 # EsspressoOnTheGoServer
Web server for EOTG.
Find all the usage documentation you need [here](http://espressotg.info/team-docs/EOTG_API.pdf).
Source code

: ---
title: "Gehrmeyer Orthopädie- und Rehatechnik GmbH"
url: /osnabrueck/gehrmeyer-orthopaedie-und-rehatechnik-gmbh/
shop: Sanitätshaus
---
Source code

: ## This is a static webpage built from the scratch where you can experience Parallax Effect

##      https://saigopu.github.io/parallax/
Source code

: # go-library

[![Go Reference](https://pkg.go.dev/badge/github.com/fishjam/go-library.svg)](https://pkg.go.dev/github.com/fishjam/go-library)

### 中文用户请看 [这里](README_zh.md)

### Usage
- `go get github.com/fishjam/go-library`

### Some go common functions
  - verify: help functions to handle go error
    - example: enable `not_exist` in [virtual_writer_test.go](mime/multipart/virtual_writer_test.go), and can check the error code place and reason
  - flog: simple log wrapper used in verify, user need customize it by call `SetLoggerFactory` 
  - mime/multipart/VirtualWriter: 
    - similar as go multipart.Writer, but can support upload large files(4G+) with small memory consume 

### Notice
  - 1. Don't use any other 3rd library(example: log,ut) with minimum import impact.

##########

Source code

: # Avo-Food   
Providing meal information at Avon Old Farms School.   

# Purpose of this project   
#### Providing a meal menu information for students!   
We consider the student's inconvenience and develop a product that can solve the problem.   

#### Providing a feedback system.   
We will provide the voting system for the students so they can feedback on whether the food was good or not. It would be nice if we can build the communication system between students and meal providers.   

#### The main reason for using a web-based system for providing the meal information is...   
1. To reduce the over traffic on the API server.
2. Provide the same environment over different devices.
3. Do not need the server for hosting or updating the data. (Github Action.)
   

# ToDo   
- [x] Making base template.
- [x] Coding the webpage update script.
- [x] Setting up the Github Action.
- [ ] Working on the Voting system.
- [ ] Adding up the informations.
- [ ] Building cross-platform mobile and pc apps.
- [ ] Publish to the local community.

##########

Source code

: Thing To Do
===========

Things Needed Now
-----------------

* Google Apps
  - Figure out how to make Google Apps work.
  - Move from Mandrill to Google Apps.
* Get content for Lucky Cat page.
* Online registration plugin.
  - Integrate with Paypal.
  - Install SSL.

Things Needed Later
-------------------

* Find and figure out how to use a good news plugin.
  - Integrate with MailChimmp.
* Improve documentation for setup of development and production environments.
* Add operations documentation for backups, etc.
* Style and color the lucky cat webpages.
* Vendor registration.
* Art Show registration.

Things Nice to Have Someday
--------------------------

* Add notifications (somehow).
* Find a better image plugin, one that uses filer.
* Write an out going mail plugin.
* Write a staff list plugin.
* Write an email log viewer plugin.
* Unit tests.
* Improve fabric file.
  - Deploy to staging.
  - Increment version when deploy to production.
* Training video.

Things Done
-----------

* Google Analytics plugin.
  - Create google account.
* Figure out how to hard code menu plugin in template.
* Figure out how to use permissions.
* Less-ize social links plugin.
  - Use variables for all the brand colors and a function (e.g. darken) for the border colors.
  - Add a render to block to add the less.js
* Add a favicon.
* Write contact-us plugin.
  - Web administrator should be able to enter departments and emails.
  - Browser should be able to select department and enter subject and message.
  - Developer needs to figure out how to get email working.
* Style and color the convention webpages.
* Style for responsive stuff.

##########

Print exactly the lines above from the one with "Things Done" to the one with "for responsive stuff.", including both.

Task result:
Things Done
-----------

* Google Analytics plugin.
  - Create google account.
* Figure out how to hard code menu plugin in template.
* Figure out how to use permissions.
* Less-ize social links plugin.
  - Use variables for all the brand colors and a function (e.g. darken) for the border colors.
  - Add a render to block to add the less.js
* Add a favicon.
* Write contact-us plugin.
  - Web administrator should be able to enter departments and emails.
  - Browser should be able to select department and enter subject and message.
  - Developer needs to figure out how to get email working.
* Style and color the convention webpages.
* Style for responsive stuff.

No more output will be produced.